— Directions —
Identify each line below containing the string "fields" and copy it.

— Provided information —
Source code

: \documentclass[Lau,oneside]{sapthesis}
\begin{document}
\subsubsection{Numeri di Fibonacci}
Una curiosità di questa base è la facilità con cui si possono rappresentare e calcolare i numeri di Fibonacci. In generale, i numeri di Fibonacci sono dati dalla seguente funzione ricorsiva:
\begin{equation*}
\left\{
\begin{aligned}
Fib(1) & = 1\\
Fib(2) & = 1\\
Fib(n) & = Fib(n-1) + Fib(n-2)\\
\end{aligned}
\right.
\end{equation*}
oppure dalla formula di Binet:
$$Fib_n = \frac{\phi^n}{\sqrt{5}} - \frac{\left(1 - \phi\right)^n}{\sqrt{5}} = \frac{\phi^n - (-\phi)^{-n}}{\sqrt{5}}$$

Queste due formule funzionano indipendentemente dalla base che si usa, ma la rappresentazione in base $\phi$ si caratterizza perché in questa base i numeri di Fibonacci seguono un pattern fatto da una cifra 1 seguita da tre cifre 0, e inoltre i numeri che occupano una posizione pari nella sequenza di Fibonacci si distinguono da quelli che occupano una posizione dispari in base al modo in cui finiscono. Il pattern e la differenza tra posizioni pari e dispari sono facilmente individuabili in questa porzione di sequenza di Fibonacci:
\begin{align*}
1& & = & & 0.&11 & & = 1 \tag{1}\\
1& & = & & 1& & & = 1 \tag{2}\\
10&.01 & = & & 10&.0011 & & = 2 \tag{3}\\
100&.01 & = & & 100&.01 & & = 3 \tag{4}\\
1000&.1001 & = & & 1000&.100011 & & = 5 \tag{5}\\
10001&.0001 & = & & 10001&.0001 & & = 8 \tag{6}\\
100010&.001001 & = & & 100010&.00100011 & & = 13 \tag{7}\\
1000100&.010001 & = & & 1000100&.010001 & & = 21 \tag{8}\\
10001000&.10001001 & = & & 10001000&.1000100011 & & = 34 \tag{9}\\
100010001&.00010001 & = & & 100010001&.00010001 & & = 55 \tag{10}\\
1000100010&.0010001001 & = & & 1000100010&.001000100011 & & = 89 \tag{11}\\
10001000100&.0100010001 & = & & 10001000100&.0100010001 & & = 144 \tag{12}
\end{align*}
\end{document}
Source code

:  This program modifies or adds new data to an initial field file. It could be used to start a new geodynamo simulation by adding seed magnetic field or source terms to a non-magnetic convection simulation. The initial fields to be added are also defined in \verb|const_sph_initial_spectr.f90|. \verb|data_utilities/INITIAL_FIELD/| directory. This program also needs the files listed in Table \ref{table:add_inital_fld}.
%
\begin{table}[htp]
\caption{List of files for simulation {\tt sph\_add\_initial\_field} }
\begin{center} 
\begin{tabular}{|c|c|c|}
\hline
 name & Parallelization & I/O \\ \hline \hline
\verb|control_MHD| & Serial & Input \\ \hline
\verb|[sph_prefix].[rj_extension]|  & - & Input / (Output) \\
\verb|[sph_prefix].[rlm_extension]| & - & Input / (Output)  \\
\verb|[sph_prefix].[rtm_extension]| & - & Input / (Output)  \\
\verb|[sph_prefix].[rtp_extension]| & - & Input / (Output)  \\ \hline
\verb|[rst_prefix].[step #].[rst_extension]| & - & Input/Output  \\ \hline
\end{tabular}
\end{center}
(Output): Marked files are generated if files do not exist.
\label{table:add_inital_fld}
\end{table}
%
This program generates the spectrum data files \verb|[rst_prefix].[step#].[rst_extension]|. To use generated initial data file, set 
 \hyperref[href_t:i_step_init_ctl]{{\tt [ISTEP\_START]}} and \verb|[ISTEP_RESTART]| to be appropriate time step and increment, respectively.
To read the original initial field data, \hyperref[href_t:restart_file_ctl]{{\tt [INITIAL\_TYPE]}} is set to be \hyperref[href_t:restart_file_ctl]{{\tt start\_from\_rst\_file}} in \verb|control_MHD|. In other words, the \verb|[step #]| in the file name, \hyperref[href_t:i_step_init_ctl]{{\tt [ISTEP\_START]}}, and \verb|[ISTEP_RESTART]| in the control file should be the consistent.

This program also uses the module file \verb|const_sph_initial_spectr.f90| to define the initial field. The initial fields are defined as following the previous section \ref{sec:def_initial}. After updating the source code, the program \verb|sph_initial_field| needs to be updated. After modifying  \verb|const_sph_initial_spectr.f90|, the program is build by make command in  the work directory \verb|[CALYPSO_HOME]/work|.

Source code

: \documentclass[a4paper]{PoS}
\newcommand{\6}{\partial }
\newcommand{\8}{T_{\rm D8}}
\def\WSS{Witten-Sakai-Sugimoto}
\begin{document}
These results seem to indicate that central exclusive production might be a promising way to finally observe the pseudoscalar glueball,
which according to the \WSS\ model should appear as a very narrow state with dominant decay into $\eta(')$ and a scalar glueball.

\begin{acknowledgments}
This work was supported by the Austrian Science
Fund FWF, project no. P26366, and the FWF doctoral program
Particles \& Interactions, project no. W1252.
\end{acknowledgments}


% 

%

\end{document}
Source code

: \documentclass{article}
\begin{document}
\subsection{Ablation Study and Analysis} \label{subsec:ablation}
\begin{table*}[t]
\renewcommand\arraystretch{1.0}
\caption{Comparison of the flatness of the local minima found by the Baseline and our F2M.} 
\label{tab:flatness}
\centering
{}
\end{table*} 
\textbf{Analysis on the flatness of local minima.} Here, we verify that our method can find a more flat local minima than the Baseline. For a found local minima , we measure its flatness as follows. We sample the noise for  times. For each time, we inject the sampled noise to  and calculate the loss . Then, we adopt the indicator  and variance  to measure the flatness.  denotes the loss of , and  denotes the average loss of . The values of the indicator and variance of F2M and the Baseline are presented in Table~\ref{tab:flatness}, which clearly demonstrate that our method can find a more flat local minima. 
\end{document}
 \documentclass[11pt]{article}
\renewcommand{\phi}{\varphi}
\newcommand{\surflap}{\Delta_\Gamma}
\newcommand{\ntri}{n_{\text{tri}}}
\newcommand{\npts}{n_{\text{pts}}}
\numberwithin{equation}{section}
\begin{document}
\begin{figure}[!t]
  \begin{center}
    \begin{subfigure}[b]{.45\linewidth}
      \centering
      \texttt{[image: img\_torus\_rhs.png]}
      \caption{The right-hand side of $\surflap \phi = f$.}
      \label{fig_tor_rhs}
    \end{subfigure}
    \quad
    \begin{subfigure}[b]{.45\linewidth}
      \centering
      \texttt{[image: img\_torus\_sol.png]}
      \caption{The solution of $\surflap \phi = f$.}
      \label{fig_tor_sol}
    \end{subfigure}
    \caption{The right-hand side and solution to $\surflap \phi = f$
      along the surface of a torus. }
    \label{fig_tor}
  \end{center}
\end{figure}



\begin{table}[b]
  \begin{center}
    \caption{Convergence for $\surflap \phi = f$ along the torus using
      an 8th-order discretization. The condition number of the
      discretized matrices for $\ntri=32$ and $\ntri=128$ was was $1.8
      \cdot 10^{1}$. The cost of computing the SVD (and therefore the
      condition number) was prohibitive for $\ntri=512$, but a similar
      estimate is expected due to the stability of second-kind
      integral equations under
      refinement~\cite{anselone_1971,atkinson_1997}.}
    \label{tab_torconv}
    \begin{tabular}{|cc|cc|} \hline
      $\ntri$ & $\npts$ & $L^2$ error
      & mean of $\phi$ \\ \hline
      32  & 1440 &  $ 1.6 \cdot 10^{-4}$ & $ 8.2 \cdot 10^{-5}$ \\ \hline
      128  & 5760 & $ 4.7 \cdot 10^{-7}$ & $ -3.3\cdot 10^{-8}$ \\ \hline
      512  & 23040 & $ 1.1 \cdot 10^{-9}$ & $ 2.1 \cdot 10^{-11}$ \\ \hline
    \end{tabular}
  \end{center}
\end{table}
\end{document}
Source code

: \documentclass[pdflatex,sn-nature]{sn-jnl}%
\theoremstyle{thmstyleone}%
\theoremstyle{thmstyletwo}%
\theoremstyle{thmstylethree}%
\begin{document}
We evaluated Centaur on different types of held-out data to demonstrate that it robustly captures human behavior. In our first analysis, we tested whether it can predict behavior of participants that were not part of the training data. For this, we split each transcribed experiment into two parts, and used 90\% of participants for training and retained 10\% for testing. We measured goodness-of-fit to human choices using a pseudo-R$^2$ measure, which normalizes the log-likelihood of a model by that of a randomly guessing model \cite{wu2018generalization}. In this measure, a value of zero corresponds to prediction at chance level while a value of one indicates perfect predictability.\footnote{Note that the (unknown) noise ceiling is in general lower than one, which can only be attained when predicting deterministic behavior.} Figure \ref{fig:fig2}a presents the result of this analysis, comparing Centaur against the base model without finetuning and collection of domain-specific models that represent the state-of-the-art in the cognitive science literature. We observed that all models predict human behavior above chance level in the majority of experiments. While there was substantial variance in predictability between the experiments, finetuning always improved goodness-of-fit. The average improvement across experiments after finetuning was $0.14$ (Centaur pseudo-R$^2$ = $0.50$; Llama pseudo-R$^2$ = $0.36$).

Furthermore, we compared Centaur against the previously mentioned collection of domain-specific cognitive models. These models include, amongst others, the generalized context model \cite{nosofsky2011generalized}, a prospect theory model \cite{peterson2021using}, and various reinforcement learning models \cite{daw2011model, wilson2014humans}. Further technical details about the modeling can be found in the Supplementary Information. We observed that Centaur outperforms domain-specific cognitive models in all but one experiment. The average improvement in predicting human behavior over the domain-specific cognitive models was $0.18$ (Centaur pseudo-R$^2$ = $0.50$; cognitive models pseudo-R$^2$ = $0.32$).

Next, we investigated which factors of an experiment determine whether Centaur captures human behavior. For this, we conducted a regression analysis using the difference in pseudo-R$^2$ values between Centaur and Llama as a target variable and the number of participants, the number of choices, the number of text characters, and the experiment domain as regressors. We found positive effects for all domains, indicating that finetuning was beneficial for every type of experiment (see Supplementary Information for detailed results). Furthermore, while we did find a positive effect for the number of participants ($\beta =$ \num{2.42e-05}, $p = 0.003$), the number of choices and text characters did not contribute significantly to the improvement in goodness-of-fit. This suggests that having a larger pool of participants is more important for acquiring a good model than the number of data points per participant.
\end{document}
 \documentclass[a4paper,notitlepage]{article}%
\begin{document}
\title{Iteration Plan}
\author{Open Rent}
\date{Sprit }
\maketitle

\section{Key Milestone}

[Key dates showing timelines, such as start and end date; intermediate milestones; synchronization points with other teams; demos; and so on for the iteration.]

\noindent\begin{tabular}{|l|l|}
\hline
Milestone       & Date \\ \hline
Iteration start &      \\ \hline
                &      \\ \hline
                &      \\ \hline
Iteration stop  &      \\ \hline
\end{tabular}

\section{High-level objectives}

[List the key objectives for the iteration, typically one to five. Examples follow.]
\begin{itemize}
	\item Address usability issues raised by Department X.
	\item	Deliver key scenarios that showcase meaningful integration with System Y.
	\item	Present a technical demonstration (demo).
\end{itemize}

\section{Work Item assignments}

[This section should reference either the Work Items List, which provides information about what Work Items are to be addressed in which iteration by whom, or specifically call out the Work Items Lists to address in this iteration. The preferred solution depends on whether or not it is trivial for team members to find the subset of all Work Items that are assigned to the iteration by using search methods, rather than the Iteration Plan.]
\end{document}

— Exercise output —
:  This program modifies or adds new data to an initial field file. It could be used to start a new geodynamo simulation by adding seed magnetic field or source terms to a non-magnetic convection simulation. The initial fields to be added are also defined in \verb|const_sph_initial_spectr.f90|. \verb|data_utilities/INITIAL_FIELD/| directory. This program also needs the files listed in Table \ref{table:add_inital_fld}.
This program also uses the module file \verb|const_sph_initial_spectr.f90| to define the initial field. The initial fields are defined as following the previous section \ref{sec:def_initial}. After updating the source code, the program \verb|sph_initial_field| needs to be updated. After modifying  \verb|const_sph_initial_spectr.f90|, the program is build by make command in  the work directory \verb|[CALYPSO_HOME]/work|.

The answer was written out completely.